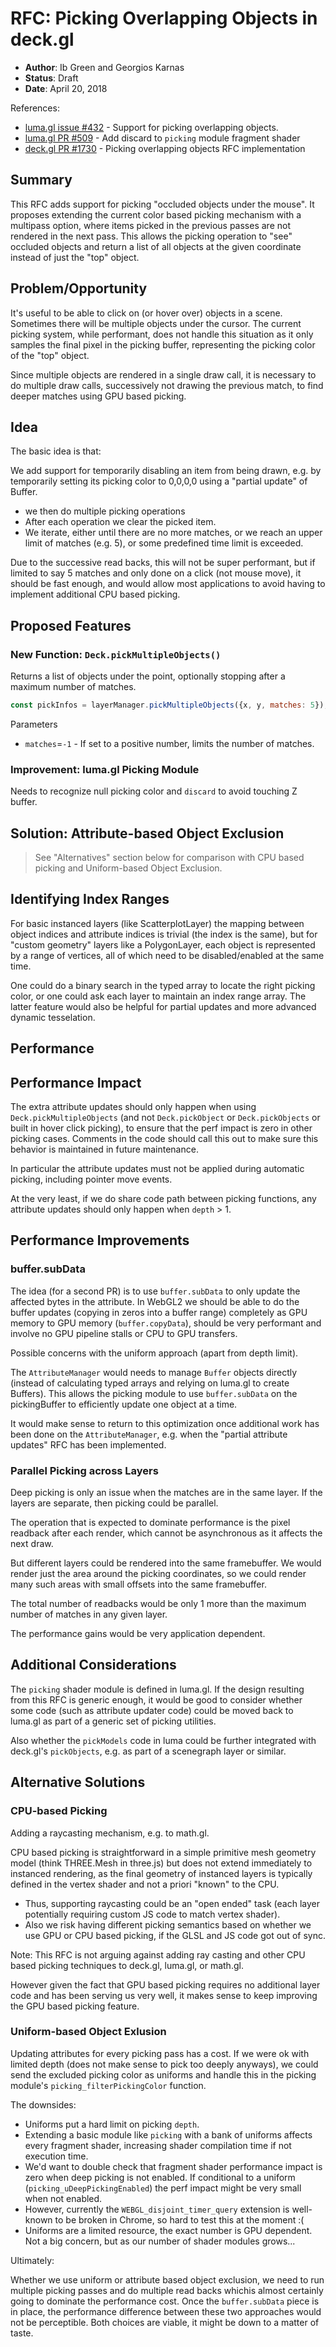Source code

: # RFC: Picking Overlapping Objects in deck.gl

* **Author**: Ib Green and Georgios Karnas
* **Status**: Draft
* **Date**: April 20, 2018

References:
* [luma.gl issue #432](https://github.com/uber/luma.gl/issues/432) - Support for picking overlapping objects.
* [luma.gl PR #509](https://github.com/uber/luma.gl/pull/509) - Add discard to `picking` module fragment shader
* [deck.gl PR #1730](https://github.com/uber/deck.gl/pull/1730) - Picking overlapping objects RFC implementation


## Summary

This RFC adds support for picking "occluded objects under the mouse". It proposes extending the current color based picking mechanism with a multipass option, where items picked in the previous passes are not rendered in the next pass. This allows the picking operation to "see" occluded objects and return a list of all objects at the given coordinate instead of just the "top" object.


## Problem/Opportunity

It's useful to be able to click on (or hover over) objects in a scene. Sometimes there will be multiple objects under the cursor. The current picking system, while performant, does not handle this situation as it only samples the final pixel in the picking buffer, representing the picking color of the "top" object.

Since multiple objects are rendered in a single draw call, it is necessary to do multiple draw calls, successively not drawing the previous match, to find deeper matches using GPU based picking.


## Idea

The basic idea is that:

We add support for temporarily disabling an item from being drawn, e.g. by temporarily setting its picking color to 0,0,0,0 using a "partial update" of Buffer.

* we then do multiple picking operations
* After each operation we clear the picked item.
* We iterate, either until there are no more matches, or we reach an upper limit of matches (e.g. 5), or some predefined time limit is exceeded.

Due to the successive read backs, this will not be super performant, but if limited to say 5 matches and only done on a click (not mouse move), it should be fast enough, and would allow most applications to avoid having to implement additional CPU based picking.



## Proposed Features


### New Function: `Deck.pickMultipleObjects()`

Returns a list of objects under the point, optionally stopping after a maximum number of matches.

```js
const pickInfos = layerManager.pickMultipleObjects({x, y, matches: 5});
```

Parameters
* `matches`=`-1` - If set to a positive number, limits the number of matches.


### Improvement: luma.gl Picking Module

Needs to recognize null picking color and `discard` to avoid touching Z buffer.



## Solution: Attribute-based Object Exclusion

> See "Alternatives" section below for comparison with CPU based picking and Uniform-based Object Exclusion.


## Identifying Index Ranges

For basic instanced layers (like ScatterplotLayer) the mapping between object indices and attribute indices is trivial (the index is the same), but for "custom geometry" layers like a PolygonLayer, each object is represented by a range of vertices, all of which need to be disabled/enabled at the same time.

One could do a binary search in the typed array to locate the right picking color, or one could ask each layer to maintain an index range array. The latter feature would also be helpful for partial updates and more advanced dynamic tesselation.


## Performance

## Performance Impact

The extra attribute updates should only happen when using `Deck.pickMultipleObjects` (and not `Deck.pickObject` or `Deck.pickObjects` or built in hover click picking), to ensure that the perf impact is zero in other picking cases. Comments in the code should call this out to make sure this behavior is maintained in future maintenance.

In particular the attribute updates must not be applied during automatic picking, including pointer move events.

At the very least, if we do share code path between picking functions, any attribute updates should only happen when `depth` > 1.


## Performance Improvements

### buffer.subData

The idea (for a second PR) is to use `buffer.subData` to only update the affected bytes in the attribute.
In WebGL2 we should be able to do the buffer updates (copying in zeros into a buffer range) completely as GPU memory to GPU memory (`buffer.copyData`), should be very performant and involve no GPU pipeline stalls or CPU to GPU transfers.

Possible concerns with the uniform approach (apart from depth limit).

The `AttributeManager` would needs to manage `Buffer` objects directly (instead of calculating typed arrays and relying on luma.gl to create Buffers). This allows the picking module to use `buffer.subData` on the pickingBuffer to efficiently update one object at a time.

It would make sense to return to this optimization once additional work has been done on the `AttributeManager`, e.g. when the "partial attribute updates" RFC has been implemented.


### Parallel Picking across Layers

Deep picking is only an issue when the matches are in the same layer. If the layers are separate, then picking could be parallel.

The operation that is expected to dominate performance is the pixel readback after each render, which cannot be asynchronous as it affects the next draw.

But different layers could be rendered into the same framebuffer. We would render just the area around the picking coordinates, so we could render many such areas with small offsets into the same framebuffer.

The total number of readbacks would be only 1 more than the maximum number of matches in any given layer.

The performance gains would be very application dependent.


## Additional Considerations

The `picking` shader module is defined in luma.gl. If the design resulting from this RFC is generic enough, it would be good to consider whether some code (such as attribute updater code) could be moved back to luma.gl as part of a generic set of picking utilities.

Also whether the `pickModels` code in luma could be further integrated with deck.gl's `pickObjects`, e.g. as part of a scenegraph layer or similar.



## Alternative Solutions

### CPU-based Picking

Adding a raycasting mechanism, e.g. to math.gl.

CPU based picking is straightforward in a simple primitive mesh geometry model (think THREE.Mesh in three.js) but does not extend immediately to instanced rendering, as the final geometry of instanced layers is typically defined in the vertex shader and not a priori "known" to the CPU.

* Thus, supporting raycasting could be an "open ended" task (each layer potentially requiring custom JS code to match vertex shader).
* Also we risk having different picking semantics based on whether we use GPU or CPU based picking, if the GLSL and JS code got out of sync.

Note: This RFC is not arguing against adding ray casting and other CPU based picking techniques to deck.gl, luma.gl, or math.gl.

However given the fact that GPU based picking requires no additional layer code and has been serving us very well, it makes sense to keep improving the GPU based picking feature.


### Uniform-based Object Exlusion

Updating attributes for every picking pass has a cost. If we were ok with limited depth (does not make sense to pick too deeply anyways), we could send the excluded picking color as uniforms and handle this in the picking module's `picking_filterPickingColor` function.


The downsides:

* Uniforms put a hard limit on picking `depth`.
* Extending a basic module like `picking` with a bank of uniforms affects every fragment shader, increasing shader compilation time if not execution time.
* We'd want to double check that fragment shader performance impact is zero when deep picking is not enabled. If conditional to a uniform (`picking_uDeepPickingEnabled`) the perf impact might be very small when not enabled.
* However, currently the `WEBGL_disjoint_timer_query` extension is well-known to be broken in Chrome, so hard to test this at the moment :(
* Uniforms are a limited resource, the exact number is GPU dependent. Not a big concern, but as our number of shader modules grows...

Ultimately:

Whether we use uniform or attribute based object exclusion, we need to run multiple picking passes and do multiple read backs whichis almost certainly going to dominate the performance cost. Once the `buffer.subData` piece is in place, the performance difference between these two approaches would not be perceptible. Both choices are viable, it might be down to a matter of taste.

● ● ●

### YOUR OBJECTIVE
If a line in the records above contains "custom", copy that line.

### TASK SOLUTION
For basic instanced layers (like ScatterplotLayer) the mapping between object indices and attribute indices is trivial (the index is the same), but for "custom geometry" layers like a PolygonLayer, each object is represented by a range of vertices, all of which need to be disabled/enabled at the same time.
* Thus, supporting raycasting could be an "open ended" task (each layer potentially requiring custom JS code to match vertex shader).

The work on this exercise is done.